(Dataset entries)
--- START ---

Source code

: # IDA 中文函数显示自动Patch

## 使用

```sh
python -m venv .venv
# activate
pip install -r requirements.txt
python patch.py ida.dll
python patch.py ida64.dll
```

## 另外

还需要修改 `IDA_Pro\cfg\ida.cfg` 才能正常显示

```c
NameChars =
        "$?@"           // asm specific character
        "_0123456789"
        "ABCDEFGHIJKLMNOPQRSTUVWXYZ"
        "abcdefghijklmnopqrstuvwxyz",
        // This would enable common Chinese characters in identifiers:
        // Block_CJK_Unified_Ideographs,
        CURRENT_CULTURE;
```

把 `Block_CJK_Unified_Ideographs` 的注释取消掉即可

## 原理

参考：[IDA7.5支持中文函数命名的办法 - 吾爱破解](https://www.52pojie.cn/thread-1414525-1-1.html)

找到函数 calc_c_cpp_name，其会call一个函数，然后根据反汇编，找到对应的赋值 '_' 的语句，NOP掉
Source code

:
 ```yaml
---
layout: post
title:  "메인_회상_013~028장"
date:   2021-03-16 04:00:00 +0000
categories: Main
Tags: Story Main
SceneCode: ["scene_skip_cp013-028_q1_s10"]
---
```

--- END ---
--- START ---

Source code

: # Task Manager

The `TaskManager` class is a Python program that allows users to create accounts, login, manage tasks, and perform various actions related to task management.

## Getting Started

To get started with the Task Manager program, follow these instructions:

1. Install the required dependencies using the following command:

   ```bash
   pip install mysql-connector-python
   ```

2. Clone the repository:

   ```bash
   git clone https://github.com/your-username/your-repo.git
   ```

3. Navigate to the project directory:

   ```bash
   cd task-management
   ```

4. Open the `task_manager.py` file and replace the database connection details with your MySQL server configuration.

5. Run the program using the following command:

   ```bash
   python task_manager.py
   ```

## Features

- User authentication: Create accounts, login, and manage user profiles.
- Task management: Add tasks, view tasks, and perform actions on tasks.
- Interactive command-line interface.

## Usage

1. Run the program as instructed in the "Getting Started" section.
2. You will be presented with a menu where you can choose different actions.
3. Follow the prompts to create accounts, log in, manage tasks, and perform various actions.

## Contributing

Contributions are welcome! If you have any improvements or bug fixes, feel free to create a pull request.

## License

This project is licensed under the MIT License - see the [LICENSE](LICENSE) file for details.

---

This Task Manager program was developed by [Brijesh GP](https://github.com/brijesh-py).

--- END ---

Exercise aim: Look above for the line with "This project is" and the line with "This Task Manager". Retype those two lines and every line between them exactly, adding nothing.

Result:
This project is licensed under the MIT License - see the [LICENSE](LICENSE) file for details.

---

This Task Manager program was developed by [Brijesh GP](https://github.com/brijesh-py).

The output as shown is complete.